[Stored items]
◇ ◇ ◇ ◇ ◇ ◇ ◇
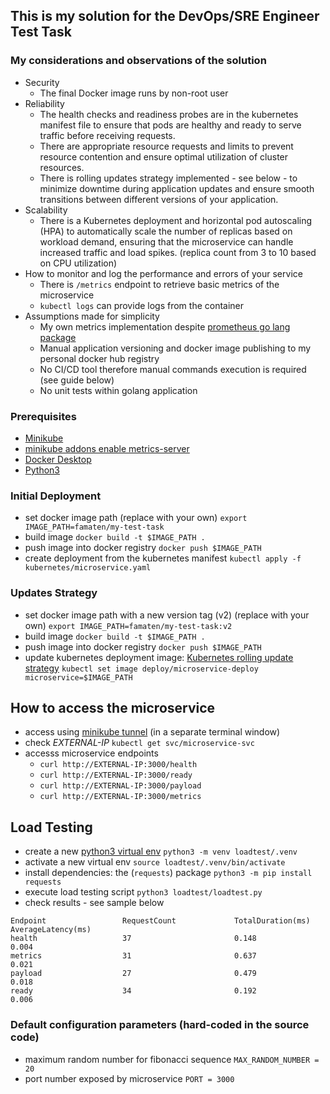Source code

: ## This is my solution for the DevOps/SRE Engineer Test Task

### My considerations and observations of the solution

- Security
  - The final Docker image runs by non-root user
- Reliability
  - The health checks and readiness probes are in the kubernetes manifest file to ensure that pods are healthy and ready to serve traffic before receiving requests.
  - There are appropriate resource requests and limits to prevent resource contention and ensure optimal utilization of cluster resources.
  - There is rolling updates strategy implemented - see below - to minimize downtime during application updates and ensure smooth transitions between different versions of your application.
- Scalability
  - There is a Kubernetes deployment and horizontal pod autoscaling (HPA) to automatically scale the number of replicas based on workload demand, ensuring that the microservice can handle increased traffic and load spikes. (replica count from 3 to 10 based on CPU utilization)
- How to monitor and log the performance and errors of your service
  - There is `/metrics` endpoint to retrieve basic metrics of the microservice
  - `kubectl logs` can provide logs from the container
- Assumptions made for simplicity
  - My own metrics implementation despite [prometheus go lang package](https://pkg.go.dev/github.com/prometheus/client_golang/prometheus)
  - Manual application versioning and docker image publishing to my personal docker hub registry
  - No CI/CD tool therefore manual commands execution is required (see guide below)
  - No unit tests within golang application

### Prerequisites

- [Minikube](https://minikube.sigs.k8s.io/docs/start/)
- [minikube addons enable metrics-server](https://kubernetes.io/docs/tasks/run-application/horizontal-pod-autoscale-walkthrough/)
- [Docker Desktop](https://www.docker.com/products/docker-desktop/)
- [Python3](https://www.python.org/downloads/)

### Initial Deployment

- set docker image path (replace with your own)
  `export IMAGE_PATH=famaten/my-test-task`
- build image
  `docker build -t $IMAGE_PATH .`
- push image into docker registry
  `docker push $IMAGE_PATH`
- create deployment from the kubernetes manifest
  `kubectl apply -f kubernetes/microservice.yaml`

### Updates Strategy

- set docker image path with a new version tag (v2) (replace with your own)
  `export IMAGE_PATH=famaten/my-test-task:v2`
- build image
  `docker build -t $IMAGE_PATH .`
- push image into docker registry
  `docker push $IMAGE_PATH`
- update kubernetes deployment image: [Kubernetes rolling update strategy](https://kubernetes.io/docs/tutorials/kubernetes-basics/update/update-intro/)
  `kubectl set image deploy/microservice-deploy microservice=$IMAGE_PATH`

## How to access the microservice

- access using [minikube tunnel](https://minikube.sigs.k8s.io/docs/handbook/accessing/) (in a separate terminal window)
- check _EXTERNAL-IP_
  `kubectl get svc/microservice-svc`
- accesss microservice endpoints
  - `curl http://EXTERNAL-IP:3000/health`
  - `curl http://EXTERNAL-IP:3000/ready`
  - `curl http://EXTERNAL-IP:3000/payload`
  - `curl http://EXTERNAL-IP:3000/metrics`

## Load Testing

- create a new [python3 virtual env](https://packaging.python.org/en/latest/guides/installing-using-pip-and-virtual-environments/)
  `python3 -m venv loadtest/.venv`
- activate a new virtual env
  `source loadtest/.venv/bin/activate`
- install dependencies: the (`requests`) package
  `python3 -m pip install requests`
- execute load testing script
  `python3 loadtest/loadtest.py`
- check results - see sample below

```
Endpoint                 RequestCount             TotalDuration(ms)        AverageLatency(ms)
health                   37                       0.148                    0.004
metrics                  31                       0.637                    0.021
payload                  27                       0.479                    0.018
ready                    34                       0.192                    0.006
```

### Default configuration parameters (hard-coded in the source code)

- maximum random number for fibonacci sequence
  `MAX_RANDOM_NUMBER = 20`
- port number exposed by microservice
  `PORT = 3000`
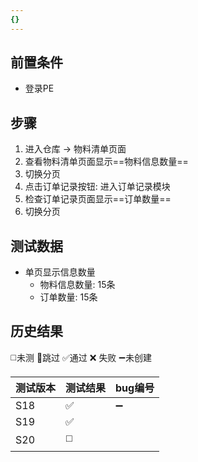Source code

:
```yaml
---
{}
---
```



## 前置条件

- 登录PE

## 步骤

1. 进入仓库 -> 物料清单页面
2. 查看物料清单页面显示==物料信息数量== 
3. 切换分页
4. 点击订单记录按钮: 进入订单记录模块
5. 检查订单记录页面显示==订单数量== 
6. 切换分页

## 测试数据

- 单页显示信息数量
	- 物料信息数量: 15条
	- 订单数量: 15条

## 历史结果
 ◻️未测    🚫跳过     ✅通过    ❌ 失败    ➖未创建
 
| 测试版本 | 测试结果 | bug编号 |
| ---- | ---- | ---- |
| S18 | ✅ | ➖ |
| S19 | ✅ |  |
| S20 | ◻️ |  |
◇ ◇ ◇ ◇ ◇ ◇ ◇
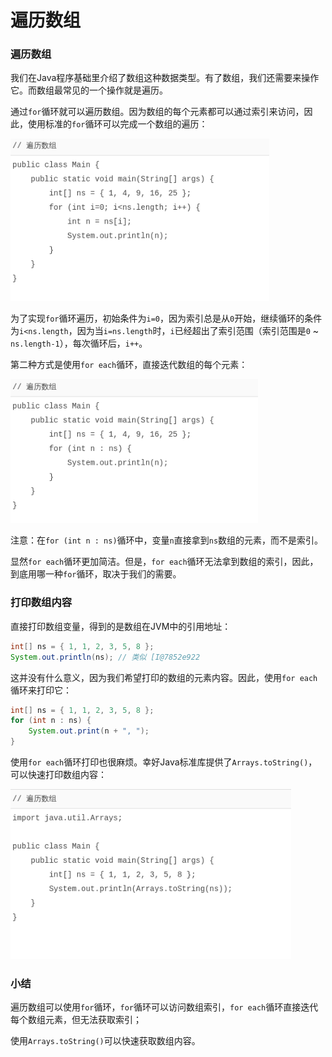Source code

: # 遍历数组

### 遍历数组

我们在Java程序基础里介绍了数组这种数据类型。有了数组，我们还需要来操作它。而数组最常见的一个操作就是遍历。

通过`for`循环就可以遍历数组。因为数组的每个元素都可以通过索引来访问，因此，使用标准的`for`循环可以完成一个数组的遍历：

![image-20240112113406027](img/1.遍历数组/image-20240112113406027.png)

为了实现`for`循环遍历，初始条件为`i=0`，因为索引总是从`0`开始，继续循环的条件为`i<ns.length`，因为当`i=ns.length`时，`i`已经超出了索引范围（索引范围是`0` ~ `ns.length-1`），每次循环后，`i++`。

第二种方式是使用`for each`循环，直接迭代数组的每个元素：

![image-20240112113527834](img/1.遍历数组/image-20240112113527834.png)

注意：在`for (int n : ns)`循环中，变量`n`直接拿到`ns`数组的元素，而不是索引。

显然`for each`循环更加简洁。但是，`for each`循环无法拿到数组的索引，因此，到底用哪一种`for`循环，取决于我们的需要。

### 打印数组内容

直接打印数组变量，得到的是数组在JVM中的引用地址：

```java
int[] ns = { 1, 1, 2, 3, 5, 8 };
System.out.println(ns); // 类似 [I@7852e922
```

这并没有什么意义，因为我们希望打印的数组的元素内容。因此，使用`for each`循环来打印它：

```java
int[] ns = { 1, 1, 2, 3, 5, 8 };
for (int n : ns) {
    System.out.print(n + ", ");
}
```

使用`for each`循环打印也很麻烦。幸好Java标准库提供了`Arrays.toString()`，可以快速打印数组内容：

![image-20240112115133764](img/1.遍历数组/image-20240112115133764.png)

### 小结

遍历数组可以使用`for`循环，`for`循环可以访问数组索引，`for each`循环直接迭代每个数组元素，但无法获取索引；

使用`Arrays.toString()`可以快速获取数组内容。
◇ ◇ ◇ ◇ ◇ ◇ ◇
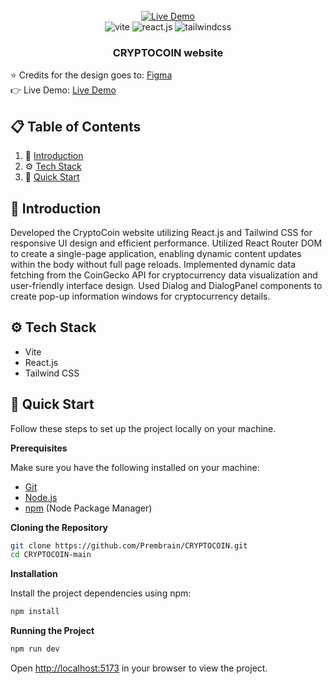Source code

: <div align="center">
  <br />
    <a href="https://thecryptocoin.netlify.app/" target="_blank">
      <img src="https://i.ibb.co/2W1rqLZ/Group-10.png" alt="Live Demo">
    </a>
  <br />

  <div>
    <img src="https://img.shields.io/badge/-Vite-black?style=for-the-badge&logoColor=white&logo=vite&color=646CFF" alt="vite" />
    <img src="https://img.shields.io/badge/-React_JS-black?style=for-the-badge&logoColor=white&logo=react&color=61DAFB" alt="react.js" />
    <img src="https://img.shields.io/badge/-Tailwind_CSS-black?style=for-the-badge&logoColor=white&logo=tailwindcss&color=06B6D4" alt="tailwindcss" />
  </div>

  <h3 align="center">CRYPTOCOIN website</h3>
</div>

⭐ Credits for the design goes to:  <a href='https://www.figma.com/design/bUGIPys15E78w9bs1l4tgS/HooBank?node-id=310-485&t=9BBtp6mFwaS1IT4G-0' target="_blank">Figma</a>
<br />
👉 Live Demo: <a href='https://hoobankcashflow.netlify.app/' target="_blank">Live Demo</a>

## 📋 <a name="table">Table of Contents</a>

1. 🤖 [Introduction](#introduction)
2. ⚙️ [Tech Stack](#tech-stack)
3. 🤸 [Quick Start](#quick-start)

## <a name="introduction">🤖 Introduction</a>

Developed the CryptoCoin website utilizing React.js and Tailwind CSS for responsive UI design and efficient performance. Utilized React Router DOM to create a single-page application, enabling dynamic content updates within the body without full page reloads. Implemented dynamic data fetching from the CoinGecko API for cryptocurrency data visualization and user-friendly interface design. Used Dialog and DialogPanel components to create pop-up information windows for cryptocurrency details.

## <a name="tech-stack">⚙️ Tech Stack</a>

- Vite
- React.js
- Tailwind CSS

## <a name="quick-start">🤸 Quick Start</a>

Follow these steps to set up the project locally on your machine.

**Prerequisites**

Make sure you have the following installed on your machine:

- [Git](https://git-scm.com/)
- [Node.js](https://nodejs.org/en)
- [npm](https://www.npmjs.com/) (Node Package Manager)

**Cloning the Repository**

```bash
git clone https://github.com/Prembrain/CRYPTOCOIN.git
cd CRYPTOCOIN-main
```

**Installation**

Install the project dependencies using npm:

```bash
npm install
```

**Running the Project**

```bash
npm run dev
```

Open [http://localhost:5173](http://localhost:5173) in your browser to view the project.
◇ ◇ ◇ ◇ ◇ ◇ ◇
▸ WHAT NEEDS TO BE DONE
Which lines above hold the word "align"? Copy each of them.

▸ EXPECTED ANSWER
: <div align="center">
  <h3 align="center">CRYPTOCOIN website</h3>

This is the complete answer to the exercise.